**What you are asked to do**:
Listed below are entries; give the number of lines among them that include "figure", and only that number.

··········

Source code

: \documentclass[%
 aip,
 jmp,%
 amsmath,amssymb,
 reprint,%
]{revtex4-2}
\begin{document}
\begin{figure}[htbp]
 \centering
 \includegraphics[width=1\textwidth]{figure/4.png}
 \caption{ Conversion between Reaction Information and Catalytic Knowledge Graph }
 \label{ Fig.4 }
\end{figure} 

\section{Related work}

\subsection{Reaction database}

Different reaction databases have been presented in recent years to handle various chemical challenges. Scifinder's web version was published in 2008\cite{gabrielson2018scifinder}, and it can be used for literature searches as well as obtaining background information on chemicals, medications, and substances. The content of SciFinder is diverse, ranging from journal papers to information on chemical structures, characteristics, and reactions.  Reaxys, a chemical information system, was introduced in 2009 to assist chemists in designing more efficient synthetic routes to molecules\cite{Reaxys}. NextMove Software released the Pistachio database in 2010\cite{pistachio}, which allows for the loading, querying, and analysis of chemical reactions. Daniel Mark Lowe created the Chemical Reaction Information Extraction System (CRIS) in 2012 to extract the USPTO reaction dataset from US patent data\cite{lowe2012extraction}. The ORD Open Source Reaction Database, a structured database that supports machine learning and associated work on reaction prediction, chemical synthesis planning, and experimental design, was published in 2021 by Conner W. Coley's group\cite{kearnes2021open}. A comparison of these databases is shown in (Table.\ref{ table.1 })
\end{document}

··········

**Result of this task**:
3